* _Exercise input_:
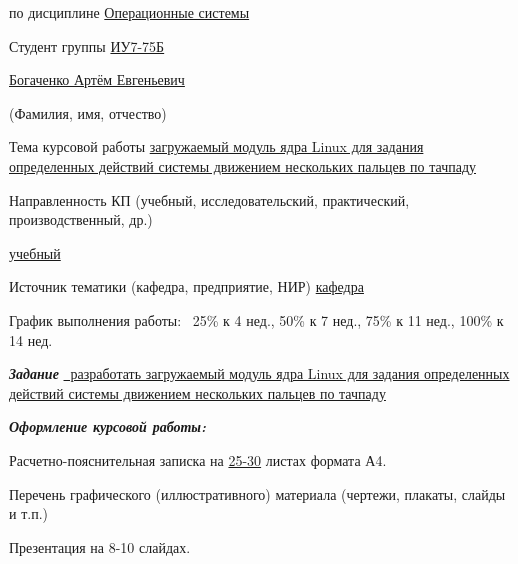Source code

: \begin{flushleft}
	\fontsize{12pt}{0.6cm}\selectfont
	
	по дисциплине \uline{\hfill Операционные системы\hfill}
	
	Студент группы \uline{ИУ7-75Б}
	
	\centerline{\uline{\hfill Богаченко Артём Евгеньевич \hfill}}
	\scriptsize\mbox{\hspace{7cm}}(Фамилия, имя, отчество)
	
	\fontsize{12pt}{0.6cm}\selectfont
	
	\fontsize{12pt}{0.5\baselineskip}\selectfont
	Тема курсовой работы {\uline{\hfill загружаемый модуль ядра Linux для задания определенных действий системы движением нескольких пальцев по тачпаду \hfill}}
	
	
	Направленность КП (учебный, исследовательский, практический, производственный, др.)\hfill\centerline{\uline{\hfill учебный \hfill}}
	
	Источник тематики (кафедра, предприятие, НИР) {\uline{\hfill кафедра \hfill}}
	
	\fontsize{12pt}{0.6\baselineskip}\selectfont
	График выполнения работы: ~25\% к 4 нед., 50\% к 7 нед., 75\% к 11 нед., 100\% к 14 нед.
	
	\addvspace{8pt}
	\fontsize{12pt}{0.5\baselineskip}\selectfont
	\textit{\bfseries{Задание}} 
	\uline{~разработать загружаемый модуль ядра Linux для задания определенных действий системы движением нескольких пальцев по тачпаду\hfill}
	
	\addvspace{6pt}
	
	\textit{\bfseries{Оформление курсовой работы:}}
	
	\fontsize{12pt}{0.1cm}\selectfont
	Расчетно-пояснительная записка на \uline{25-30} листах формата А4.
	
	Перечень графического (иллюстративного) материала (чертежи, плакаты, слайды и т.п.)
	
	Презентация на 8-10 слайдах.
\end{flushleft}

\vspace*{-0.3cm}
...
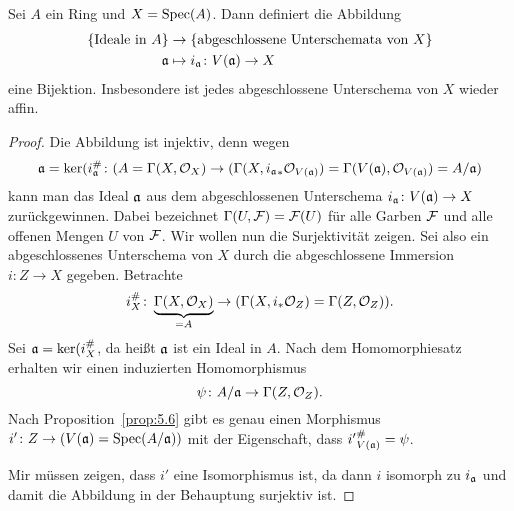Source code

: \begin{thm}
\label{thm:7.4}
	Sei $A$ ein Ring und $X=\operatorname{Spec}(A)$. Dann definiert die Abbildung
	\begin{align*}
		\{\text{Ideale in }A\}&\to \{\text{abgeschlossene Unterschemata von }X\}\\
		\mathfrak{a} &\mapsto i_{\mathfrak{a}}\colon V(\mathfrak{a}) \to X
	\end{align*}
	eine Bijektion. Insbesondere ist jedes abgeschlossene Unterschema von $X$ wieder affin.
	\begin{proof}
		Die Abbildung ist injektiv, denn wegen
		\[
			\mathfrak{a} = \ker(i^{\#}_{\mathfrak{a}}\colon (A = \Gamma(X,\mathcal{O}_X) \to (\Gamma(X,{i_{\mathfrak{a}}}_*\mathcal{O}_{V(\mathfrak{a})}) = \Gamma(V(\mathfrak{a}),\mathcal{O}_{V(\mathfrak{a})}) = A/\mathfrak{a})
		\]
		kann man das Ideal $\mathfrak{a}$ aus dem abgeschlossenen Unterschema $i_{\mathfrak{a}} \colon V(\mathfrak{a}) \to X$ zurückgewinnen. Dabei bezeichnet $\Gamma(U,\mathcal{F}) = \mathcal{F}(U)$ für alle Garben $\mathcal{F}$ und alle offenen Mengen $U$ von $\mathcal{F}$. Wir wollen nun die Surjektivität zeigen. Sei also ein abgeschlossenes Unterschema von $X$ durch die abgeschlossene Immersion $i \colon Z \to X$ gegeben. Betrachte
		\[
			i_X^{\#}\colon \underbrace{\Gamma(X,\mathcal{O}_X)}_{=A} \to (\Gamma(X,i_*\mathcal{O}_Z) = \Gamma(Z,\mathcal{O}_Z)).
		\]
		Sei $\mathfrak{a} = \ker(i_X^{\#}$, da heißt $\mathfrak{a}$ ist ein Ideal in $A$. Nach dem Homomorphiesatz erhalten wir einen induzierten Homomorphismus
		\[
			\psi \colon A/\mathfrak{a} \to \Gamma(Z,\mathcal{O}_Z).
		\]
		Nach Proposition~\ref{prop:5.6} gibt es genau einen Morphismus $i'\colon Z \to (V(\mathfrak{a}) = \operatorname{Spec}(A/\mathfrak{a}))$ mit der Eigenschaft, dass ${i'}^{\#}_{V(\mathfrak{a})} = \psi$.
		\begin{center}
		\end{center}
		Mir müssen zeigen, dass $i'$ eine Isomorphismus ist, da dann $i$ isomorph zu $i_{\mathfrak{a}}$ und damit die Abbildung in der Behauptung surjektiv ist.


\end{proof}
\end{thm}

* _Exercise instructions_: Copy each line in the entries above where the word "colon" shows up.

* _Result of the exercise_:
		\mathfrak{a} &\mapsto i_{\mathfrak{a}}\colon V(\mathfrak{a}) \to X
			\mathfrak{a} = \ker(i^{\#}_{\mathfrak{a}}\colon (A = \Gamma(X,\mathcal{O}_X) \to (\Gamma(X,{i_{\mathfrak{a}}}_*\mathcal{O}_{V(\mathfrak{a})}) = \Gamma(V(\mathfrak{a}),\mathcal{O}_{V(\mathfrak{a})}) = A/\mathfrak{a})
		kann man das Ideal $\mathfrak{a}$ aus dem abgeschlossenen Unterschema $i_{\mathfrak{a}} \colon V(\mathfrak{a}) \to X$ zurückgewinnen. Dabei bezeichnet $\Gamma(U,\mathcal{F}) = \mathcal{F}(U)$ für alle Garben $\mathcal{F}$ und alle offenen Mengen $U$ von $\mathcal{F}$. Wir wollen nun die Surjektivität zeigen. Sei also ein abgeschlossenes Unterschema von $X$ durch die abgeschlossene Immersion $i \colon Z \to X$ gegeben. Betrachte
			i_X^{\#}\colon \underbrace{\Gamma(X,\mathcal{O}_X)}_{=A} \to (\Gamma(X,i_*\mathcal{O}_Z) = \Gamma(Z,\mathcal{O}_Z)).
			\psi \colon A/\mathfrak{a} \to \Gamma(Z,\mathcal{O}_Z).
		Nach Proposition~\ref{prop:5.6} gibt es genau einen Morphismus $i'\colon Z \to (V(\mathfrak{a}) = \operatorname{Spec}(A/\mathfrak{a}))$ mit der Eigenschaft, dass ${i'}^{\#}_{V(\mathfrak{a})} = \psi$.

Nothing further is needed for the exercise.